Brain tumors are highly angiogenesis dependent. The cell adhesion receptor integrin α vβ 3 is overexpressed in glioma and activated endothelial cells and plays an important role in brain tumor growth, spread and angiogenesis. Suitably labeled α vβ 3-integrin antagonists may therefore be useful for imaging brain tumor associated angiogenesis. Cyclic RGD peptide c(RGDyK) was labeled with 18F via N-succinimidyl-4-[ 18F]fluorobenzoate through the side-chain ϵ-amino group of the lysine residue. The radiotracer was evaluated in vivo for its tumor targeting efficacy and pharmacokinetics in subcutaneously implanted U87MG and orthotopically implanted U251T glioblastoma nude mouse models by means of microPET, quantitative autoradiography and direct tissue sampling.

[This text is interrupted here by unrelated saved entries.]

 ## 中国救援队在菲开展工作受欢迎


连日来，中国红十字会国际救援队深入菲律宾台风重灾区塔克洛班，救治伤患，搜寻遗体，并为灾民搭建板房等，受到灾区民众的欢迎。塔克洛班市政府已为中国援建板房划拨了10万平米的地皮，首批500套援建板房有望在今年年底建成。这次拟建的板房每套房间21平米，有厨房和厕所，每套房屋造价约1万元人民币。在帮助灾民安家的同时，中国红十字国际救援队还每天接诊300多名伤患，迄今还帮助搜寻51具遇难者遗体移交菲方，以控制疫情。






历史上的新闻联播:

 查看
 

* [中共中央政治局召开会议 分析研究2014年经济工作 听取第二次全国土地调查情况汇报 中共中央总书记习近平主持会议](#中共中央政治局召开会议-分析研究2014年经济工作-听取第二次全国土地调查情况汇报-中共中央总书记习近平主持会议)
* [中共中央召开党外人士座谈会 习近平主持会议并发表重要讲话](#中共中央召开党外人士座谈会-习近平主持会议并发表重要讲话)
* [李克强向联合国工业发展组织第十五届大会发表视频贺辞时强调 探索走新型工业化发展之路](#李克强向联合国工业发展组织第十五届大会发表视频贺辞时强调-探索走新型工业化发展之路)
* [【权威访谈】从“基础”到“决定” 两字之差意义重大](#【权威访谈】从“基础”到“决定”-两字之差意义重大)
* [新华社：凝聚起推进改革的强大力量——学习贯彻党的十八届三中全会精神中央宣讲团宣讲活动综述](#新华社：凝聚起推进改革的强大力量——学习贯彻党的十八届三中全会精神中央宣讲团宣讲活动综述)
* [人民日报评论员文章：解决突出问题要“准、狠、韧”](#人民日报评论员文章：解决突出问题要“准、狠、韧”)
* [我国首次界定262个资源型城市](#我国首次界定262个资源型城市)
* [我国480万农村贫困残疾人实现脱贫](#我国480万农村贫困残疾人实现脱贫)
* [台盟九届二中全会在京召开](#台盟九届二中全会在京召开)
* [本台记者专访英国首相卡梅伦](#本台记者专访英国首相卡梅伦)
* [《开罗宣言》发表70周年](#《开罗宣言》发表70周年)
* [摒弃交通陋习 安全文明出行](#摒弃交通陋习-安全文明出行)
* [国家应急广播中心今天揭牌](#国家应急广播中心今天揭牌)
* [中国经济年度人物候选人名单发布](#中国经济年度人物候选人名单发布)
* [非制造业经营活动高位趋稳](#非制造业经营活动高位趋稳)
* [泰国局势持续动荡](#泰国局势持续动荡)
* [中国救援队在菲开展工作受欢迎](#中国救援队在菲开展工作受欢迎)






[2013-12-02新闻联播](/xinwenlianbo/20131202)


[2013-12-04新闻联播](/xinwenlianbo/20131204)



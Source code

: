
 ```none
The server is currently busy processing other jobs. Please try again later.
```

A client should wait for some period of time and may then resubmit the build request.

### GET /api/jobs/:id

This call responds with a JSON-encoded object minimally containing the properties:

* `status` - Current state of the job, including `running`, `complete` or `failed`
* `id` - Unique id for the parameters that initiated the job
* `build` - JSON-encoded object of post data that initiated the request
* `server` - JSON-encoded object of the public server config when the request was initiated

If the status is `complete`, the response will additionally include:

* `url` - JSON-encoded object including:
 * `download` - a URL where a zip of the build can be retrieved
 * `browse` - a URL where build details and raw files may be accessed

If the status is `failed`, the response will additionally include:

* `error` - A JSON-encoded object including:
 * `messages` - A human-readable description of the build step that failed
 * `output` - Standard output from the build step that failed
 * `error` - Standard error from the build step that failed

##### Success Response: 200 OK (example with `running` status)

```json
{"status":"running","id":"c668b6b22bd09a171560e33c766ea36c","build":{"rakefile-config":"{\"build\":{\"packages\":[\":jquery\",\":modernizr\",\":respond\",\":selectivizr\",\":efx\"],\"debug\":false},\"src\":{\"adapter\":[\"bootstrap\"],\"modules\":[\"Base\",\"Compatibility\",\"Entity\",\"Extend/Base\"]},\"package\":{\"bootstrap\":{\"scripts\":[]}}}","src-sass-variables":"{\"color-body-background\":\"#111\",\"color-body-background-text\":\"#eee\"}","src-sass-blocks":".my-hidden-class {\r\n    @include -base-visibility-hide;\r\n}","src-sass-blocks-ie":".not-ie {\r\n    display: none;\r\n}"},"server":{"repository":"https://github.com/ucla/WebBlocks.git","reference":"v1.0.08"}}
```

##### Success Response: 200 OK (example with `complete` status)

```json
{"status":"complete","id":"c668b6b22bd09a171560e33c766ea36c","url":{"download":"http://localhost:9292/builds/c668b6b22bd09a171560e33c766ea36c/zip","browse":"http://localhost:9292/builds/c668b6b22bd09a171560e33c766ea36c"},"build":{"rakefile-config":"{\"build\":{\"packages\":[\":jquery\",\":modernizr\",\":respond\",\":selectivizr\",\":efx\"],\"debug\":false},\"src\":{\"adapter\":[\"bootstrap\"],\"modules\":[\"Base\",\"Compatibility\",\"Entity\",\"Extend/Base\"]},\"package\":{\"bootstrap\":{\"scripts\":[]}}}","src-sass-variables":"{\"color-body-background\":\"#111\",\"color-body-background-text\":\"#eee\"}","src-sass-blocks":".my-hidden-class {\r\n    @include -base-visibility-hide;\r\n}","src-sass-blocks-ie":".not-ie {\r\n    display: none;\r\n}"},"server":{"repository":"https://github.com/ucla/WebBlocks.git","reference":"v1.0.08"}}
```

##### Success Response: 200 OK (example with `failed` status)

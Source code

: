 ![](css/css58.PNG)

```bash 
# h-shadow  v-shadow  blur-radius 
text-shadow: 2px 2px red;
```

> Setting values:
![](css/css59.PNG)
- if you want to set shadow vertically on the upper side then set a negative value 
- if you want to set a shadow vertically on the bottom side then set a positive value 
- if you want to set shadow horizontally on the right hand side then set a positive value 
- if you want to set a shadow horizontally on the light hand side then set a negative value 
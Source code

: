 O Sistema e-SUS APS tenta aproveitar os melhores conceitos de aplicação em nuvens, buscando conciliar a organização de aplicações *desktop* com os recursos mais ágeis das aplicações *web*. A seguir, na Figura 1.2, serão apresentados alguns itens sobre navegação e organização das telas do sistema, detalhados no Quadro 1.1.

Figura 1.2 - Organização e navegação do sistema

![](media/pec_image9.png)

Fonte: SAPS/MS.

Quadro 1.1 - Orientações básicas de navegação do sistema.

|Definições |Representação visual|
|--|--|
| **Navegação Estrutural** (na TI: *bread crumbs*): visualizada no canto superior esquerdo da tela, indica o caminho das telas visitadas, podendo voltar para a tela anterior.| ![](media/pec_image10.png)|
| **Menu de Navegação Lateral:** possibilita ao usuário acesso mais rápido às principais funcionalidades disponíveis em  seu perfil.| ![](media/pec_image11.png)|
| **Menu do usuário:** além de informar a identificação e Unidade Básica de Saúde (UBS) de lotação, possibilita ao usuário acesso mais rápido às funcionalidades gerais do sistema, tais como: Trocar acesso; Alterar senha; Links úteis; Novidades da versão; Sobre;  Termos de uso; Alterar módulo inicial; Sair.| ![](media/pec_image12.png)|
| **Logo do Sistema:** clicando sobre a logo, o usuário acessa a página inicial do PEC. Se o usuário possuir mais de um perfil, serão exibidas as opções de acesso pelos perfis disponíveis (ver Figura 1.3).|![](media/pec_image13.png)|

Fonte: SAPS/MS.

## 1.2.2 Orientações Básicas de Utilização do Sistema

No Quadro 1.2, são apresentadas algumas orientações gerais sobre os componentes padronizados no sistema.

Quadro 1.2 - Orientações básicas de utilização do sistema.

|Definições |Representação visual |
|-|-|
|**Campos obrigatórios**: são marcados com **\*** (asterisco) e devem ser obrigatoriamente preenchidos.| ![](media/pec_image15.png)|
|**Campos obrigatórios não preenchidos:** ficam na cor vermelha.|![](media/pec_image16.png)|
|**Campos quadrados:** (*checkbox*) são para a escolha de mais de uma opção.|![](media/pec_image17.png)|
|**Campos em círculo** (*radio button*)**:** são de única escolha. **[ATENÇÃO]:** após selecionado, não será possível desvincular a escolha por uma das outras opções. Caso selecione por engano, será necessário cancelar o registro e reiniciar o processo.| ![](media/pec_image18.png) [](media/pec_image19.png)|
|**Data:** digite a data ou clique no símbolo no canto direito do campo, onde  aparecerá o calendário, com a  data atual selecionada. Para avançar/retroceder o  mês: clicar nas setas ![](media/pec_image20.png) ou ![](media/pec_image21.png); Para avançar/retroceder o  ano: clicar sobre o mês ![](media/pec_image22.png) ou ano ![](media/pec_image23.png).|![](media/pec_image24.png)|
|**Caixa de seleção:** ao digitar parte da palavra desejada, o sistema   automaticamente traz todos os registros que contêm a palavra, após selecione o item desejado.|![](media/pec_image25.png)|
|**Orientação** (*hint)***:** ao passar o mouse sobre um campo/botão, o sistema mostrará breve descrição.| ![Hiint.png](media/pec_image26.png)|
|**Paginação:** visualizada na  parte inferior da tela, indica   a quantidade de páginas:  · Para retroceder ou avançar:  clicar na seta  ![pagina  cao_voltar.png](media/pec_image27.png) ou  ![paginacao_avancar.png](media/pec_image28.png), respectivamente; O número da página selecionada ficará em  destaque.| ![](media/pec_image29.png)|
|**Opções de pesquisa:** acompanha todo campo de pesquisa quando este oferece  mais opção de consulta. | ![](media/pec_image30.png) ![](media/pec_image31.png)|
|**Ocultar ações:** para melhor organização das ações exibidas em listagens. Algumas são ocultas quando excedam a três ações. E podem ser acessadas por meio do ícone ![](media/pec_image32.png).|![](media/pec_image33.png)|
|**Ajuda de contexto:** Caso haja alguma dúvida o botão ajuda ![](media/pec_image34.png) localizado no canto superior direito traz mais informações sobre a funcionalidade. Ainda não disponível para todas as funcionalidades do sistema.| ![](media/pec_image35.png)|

The N-4-[ 18F]fluorobenzoyl-RGD ([ 18F]FB-RGD) was produced in less than 2 h with 20-25% decay-corrected yields and specific activity of 230 GBq/μmol at end of synthesis. The tracer showed very rapid blood clearance and both hepatobiliary and renal excretion. Tumor-to-muscle uptake ratio at 30 min was approximately 5 in the subcutaneous U87MG tumor model. MicroPET imaging with the orthotopic U251T brain tumor model revealed very high tumor-to-brain ratio, with virtually no uptake in the normal brain. Successful blocking of tumor uptake of [ 18F]FB-RGD in the presence of excess amount of c(RGDyK) revealed receptor specific activity accumulation. Hence, N-4-[ 18F]fluorobenzoyl labeled cyclic RGD peptide [ 18F]FB-RGD is a potential tracer for imaging α vβ 3-integrin positive tumors in brain and other anatomic locations.